Milei también anunció mayores recursos para Defensa y la construcción de una Base Naval Integrada en Tierra del Fuego, dentro de una estrategia para fortalecer la presencia argentina en el Atlántico Sur.
Qué dijo la prensa británica
El nuevo capítulo de tensión también ocupó un lugar central en los medios del Reino Unido. Sky News siguió durante la madrugada el discurso de Milei y publicó un análisis de su corresponsal Mark Stone, quien consideró que, aunque el reclamo argentino no es nuevo, existen factores que hacen diferente el escenario actual.
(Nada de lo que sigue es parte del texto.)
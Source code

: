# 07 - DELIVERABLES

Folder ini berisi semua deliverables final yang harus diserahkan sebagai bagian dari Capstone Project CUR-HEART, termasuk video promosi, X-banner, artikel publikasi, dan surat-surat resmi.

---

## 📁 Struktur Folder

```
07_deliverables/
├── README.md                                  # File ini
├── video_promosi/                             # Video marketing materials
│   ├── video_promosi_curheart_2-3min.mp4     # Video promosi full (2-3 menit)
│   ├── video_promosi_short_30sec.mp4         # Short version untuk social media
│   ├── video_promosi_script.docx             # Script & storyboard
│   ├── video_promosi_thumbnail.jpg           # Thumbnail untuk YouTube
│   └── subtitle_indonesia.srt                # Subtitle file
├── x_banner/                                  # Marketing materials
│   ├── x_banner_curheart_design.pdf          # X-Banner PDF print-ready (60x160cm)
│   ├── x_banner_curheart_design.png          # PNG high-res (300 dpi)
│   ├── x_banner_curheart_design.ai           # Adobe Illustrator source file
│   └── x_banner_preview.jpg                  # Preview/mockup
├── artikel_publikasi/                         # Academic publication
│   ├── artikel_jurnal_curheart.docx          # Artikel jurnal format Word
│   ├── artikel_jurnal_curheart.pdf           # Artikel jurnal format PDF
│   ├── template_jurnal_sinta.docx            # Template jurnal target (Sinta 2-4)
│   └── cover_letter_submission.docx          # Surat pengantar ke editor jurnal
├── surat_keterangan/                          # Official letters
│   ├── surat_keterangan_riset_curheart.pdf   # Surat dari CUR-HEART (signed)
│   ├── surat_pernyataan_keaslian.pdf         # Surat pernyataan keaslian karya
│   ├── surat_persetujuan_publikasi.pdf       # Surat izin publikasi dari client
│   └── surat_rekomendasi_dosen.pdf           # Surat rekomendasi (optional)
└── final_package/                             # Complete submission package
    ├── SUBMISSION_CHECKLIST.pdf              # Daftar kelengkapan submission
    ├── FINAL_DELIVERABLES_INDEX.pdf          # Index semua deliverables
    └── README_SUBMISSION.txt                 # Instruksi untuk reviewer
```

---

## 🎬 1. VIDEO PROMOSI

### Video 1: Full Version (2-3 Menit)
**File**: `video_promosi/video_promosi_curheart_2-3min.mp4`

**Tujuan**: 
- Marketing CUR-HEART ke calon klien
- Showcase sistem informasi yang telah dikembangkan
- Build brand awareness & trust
Entre ellos mencionó las declaraciones de Trump, la explotación petrolera alrededor de las islas y las dudas existentes en el propio Reino Unido sobre su capacidad militar. Stone remarcó, de todos modos, que Milei no habló de una acción militar y que las medidas anunciadas se concentraron en sanciones económicas y en el fortalecimiento de la presencia argentina en el Atlántico Sur.
Horas antes de la cadena nacional de Milei, The Independent había publicado una columna de su editor político, David Maddox, titulada "El movimiento de Trump sobre las Malvinas demuestra que el Reino Unido debe estar preparado para defenderse". El artículo reflejó la preocupación que ya habían provocado en Londres las declaraciones de Trump y advirtió sobre la necesidad de que el Reino Unido mantenga capacidad militar suficiente para defender las islas.